Revenue Surge May Be Fake News

May 1 is the deadline for Virginia personal income tax returns, but more than 700 very high income Virginia taxpayers skipped the deadline.  As long as they have paid enough tax to cover their liability, they can wait as late as November 1 to file an actual return.

That is one the facts stressed by Virginia Finance Secretary Aubrey Layne today as he reported on Virginia’s potential $400+ million revenue surplus for the fiscal year which ends next month, with an audience full of legislators eager to find revenue to solve their problems.

Problems such as the hundreds of millions of dollars separating the House and Senate versions of the unresolved state budget, also due by the end of next month.   The decisions over Medicaid expansion account for most – but not all – of the differences.  And problems such as the state’s dangerously low revenue reserve, discussed further below.

Layne knows that the state is seeing a sudden surge in revenue, but most of it is coming from taxpayers who make quarterly payments – not the working folks who have dollars withheld from paychecks.  A few hundred high income individuals or couples could account for much of the surge but their payments may be only temporary.  Given the uncertainty over federal tax reform, many of them probably simply paid much larger amounts – and much of that money could be refunded in a few months once the rules are better understood.

It may depend on whether and how Virginia adjusts its tax code in response to the recent federal changes, as I discussed earlier.  Layne said today that if Virginia stands pat on the current rules with no changes, the windfall in revenue could be (still just an estimate) $300 to $500 million.  Nobody in the meeting – neither Layne nor any committee member – piped up with any promise to make things revenue neutral.   Layne did indicate the Northam Administration might not want to keep it all.

Layne’s presentation was first on the agenda as the Senate Finance Committee finally restarted the process of considering the House’s second version of the budget.  The co-chairs, Senators Thomas Norment and Emmett Hanger, stressed early and often that there is still time to get a budget done without doing harm to the operation or reputation of the state and its localities.  The full Senate is not set to return until May 22.
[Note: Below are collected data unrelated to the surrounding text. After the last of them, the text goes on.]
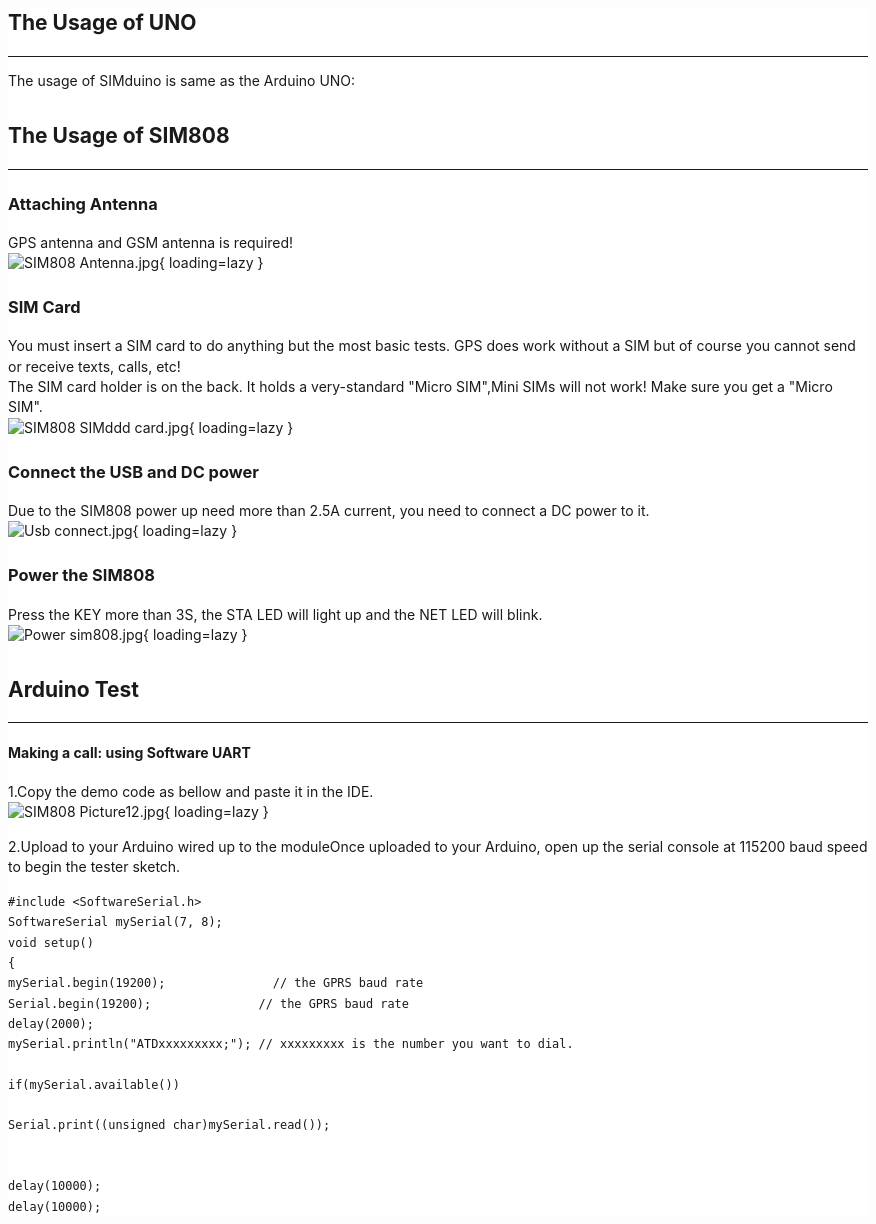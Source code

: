 ## The Usage of UNO
----------------

The usage of SIMduino is same as the Arduino UNO:

## The Usage of SIM808
-------------------

### **Attaching Antenna**

GPS antenna and GSM antenna is required!   
![SIM808 Antenna.jpg](https://wiki.elecrow.com/images/thumb/9/92/SIM808_Antenna.jpg/500px-SIM808_Antenna.jpg){ loading=lazy }

### **SIM Card**

You must insert a SIM card to do anything but the most basic tests. GPS does work without a SIM but of course you cannot send or receive texts, calls, etc!   
The SIM card holder is on the back. It holds a very-standard "Micro SIM",Mini SIMs will not work! Make sure you get a "Micro SIM".   
![SIM808 SIMddd card.jpg](https://wiki.elecrow.com/images/0/0b/SIM808_SIMddd_card.jpg){ loading=lazy }

### **Connect the USB and DC power**

Due to the SIM808 power up need more than 2.5A current, you need to connect a DC power to it.   
![Usb connect.jpg](https://wiki.elecrow.com/images/thumb/5/5d/Usb_connect.jpg/500px-Usb_connect.jpg){ loading=lazy }

### **Power the SIM808**

Press the KEY more than 3S, the STA LED will light up and the NET LED will blink.    
![Power sim808.jpg](https://wiki.elecrow.com/images/thumb/8/8f/Power_sim808.jpg/500px-Power_sim808.jpg){ loading=lazy }

## Arduino Test
------------

#### **Making a call: using Software UART**

1.Copy the demo code as bellow and paste it in the IDE.   
![SIM808 Picture12.jpg](https://wiki.elecrow.com/images/3/3a/SIM808_Picture12.jpg){ loading=lazy }

2.Upload to your Arduino wired up to the moduleOnce uploaded to your Arduino, open up the serial console at 115200 baud speed to begin the tester sketch.

```
#include <SoftwareSerial.h>
SoftwareSerial mySerial(7, 8);
void setup()
{
mySerial.begin(19200);               // the GPRS baud rate   
Serial.begin(19200);               // the GPRS baud rate   
delay(2000);
mySerial.println("ATDxxxxxxxxx;"); // xxxxxxxxx is the number you want to dial.  

if(mySerial.available())

Serial.print((unsigned char)mySerial.read());


delay(10000); 
delay(10000); 

```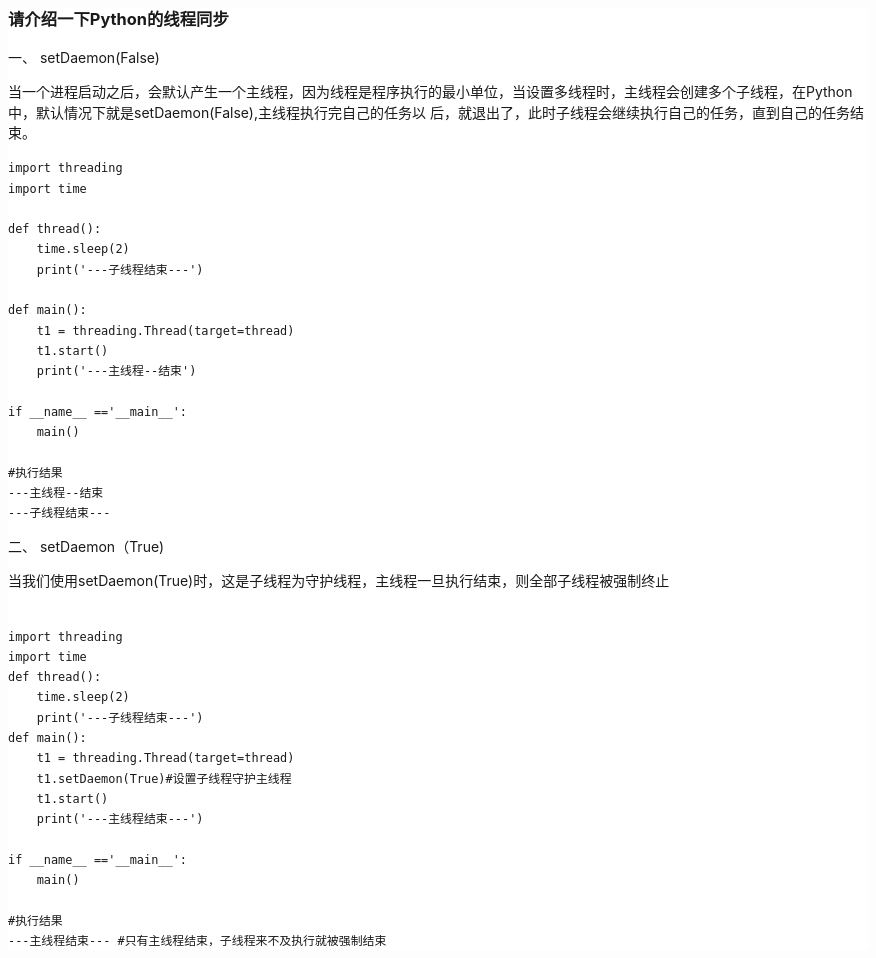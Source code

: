 ###  请介绍一下Python的线程同步

一、 setDaemon(False) 

当一个进程启动之后，会默认产生一个主线程，因为线程是程序执行的最小单位，当设置多线程时，主线程会创建多个子线程，在Python中，默认情况下就是setDaemon(False),主线程执行完自己的任务以 后，就退出了，此时子线程会继续执行自己的任务，直到自己的任务结束。 

```python3
import threading 
import time
 
def thread():
    time.sleep(2)
    print('---子线程结束---')
 
def main():
    t1 = threading.Thread(target=thread)
    t1.start()
    print('---主线程--结束')
 
if __name__ =='__main__':
    main()
 
#执行结果
---主线程--结束
---子线程结束---

```

二、 setDaemon（True) 

当我们使用setDaemon(True)时，这是子线程为守护线程，主线程一旦执行结束，则全部子线程被强制终止


```python3

import threading
import time
def thread():
    time.sleep(2)
    print('---子线程结束---')
def main():
    t1 = threading.Thread(target=thread)
    t1.setDaemon(True)#设置子线程守护主线程
    t1.start()
    print('---主线程结束---')
 
if __name__ =='__main__':
    main()
 
#执行结果
---主线程结束--- #只有主线程结束，子线程来不及执行就被强制结束

```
The Secretary’s less cheerful news included this:  Virginia remains one of 16 states which have not seen revenue (adjusted for inflation) return to their pre-recession peak.  Virginia was less than one percent off the peak as of the fourth quarter of 2017, and other states were worse, but that is still a sobering situation in the second longest financial recovery on record.   Layne lays much of the blame for the state’s excessive reliance on personal income taxes (70 percent) and the retail sales tax (18 percent) for the General Fund.   If you set aside the surge in non-withholding revenue, the other sources are slightly above the original estimates – but not to the point that it shows sustainable economic strength.

The state is closely following the Supreme Court’s South Dakota vs. Wayfair case over taxing internet sales, and Layne stated a decision in favor of South Dakota in late June could also produce $280 to $300 million for Virginia.  But the Supreme Court could also kick the issue back to Congress.

And once again he was sharing grim information about Virginia’s comparison with other AAA rated states.  See the chart below.  Virginia’s Constitution allows for a reserve of up to 15 percent of GF revenue but would like to muster 4 percent to calm the rating agencies.   Do not bet the rent money on that happening anytime soon.   Norment spent some of the meeting chastising the news media for feeding concerns about the health of the state’s bond rating, but the final few pages of Layne’s slide show (start on page 19) are all you need to see.